Priming phosphorylation of IFNAR1 contributes to regulation of the extent of IFNα/β signaling. A, control (Con) human Huh7 cells and those expressing the HCV replicon were analyzed for IFNAR1 levels by immunoprecipitation-immunoblotting (upper panel). The lower three panels depict the experiments where gel loading was normalized to achieve comparable levels of immunopurified IFNAR1 in each lane. Phosphorylation of IFNAR1 on Ser⁵³² and Ser⁵³⁵ was determined by immunoblotting using the indicated antibodies. B, control human Huh7 cells and those expressing the HCV replicon were transfected with FLAG-tagged STAT1 alone with empty vector (Vec) or FLAG-IFNAR1 (wild type (WT) or S532A mutant) and were untreated or treated with IFNα (60 IU/ml for 30 min) as indicated.
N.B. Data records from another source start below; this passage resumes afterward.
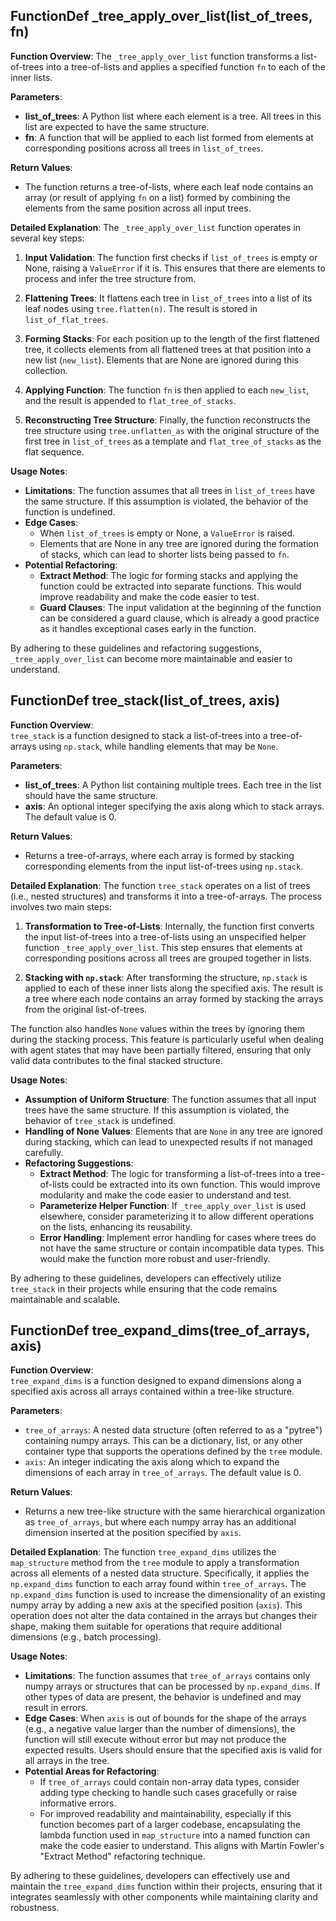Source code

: ## FunctionDef _tree_apply_over_list(list_of_trees, fn)
**Function Overview**: The `_tree_apply_over_list` function transforms a list-of-trees into a tree-of-lists and applies a specified function `fn` to each of the inner lists.

**Parameters**:
- **list_of_trees**: A Python list where each element is a tree. All trees in this list are expected to have the same structure.
- **fn**: A function that will be applied to each list formed from elements at corresponding positions across all trees in `list_of_trees`.

**Return Values**:
- The function returns a tree-of-lists, where each leaf node contains an array (or result of applying `fn` on a list) formed by combining the elements from the same position across all input trees.

**Detailed Explanation**:
The `_tree_apply_over_list` function operates in several key steps:

1. **Input Validation**: The function first checks if `list_of_trees` is empty or None, raising a `ValueError` if it is. This ensures that there are elements to process and infer the tree structure from.

2. **Flattening Trees**: It flattens each tree in `list_of_trees` into a list of its leaf nodes using `tree.flatten(n)`. The result is stored in `list_of_flat_trees`.

3. **Forming Stacks**: For each position up to the length of the first flattened tree, it collects elements from all flattened trees at that position into a new list (`new_list`). Elements that are None are ignored during this collection.

4. **Applying Function**: The function `fn` is then applied to each `new_list`, and the result is appended to `flat_tree_of_stacks`.

5. **Reconstructing Tree Structure**: Finally, the function reconstructs the tree structure using `tree.unflatten_as` with the original structure of the first tree in `list_of_trees` as a template and `flat_tree_of_stacks` as the flat sequence.

**Usage Notes**:
- **Limitations**: The function assumes that all trees in `list_of_trees` have the same structure. If this assumption is violated, the behavior of the function is undefined.
- **Edge Cases**: 
  - When `list_of_trees` is empty or None, a `ValueError` is raised.
  - Elements that are None in any tree are ignored during the formation of stacks, which can lead to shorter lists being passed to `fn`.
- **Potential Refactoring**:
  - **Extract Method**: The logic for forming stacks and applying the function could be extracted into separate functions. This would improve readability and make the code easier to test.
  - **Guard Clauses**: The input validation at the beginning of the function can be considered a guard clause, which is already a good practice as it handles exceptional cases early in the function.

By adhering to these guidelines and refactoring suggestions, `_tree_apply_over_list` can become more maintainable and easier to understand.
## FunctionDef tree_stack(list_of_trees, axis)
**Function Overview**:  
`tree_stack` is a function designed to stack a list-of-trees into a tree-of-arrays using `np.stack`, while handling elements that may be `None`.

**Parameters**:
- **list_of_trees**: A Python list containing multiple trees. Each tree in the list should have the same structure.
- **axis**: An optional integer specifying the axis along which to stack arrays. The default value is 0.

**Return Values**:
- Returns a tree-of-arrays, where each array is formed by stacking corresponding elements from the input list-of-trees using `np.stack`.

**Detailed Explanation**:
The function `tree_stack` operates on a list of trees (i.e., nested structures) and transforms it into a tree-of-arrays. The process involves two main steps:

1. **Transformation to Tree-of-Lists**: Internally, the function first converts the input list-of-trees into a tree-of-lists using an unspecified helper function `_tree_apply_over_list`. This step ensures that elements at corresponding positions across all trees are grouped together in lists.

2. **Stacking with `np.stack`**: After transforming the structure, `np.stack` is applied to each of these inner lists along the specified axis. The result is a tree where each node contains an array formed by stacking the arrays from the original list-of-trees.

The function also handles `None` values within the trees by ignoring them during the stacking process. This feature is particularly useful when dealing with agent states that may have been partially filtered, ensuring that only valid data contributes to the final stacked structure.

**Usage Notes**:
- **Assumption of Uniform Structure**: The function assumes that all input trees have the same structure. If this assumption is violated, the behavior of `tree_stack` is undefined.
- **Handling of None Values**: Elements that are `None` in any tree are ignored during stacking, which can lead to unexpected results if not managed carefully.
- **Refactoring Suggestions**:
  - **Extract Method**: The logic for transforming a list-of-trees into a tree-of-lists could be extracted into its own function. This would improve modularity and make the code easier to understand and test.
  - **Parameterize Helper Function**: If `_tree_apply_over_list` is used elsewhere, consider parameterizing it to allow different operations on the lists, enhancing its reusability.
  - **Error Handling**: Implement error handling for cases where trees do not have the same structure or contain incompatible data types. This would make the function more robust and user-friendly.

By adhering to these guidelines, developers can effectively utilize `tree_stack` in their projects while ensuring that the code remains maintainable and scalable.
## FunctionDef tree_expand_dims(tree_of_arrays, axis)
**Function Overview**:  
`tree_expand_dims` is a function designed to expand dimensions along a specified axis across all arrays contained within a tree-like structure.

**Parameters**:
- `tree_of_arrays`: A nested data structure (often referred to as a "pytree") containing numpy arrays. This can be a dictionary, list, or any other container type that supports the operations defined by the `tree` module.
- `axis`: An integer indicating the axis along which to expand the dimensions of each array in `tree_of_arrays`. The default value is 0.

**Return Values**:
- Returns a new tree-like structure with the same hierarchical organization as `tree_of_arrays`, but where each numpy array has an additional dimension inserted at the position specified by `axis`.

**Detailed Explanation**:
The function `tree_expand_dims` utilizes the `map_structure` method from the `tree` module to apply a transformation across all elements of a nested data structure. Specifically, it applies the `np.expand_dims` function to each array found within `tree_of_arrays`. The `np.expand_dims` function is used to increase the dimensionality of an existing numpy array by adding a new axis at the specified position (`axis`). This operation does not alter the data contained in the arrays but changes their shape, making them suitable for operations that require additional dimensions (e.g., batch processing).

**Usage Notes**:
- **Limitations**: The function assumes that `tree_of_arrays` contains only numpy arrays or structures that can be processed by `np.expand_dims`. If other types of data are present, the behavior is undefined and may result in errors.
- **Edge Cases**: When `axis` is out of bounds for the shape of the arrays (e.g., a negative value larger than the number of dimensions), the function will still execute without error but may not produce the expected results. Users should ensure that the specified axis is valid for all arrays in the tree.
- **Potential Areas for Refactoring**:
  - If `tree_of_arrays` could contain non-array data types, consider adding type checking to handle such cases gracefully or raise informative errors.
  - For improved readability and maintainability, especially if this function becomes part of a larger codebase, encapsulating the lambda function used in `map_structure` into a named function can make the code easier to understand. This aligns with Martin Fowler's "Extract Method" refactoring technique.

By adhering to these guidelines, developers can effectively use and maintain the `tree_expand_dims` function within their projects, ensuring that it integrates seamlessly with other components while maintaining clarity and robustness.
Lysates of these cells were immunoprecipitated (IP) using anti-FLAG antibody and analyzed by immunoblotting using antibodies against phospho-STAT1, total STAT1, and IFNAR1. C, mouse embryo fibroblasts from IFNAR1-null animals were reconstituted with murine FLAG-IFNAR1 (wild type or S523A mutant, which is a mouse analogue of human S532A mutant). The cells were treated with indicated doses of murine IFNβ for 1 h, incubated for 8 h in fresh medium, and then infected with VSV (multiplicity of infection of 0.1). Expression of VSV-M protein was analyzed 16 h later by immunoblotting. Levels of β-actin were also determined (lower panel). D, model for ligand-dependent and ligand-independent ubiquitination and degradation of IFNAR1. Both pathways converge at the level of degron phosphorylation (Ser(P)⁵³⁵, pS535). Signaling induced by IFN and dependent on the activity of Tyk2 does not require either CK1α (24) or priming phosphorylation (this study). Ligand-independent pathway initiated by inducers of UPR does not need either ligand or Tyk2 activity but requires CK1α (26) and PERK-dependent priming phosphorylation (this study).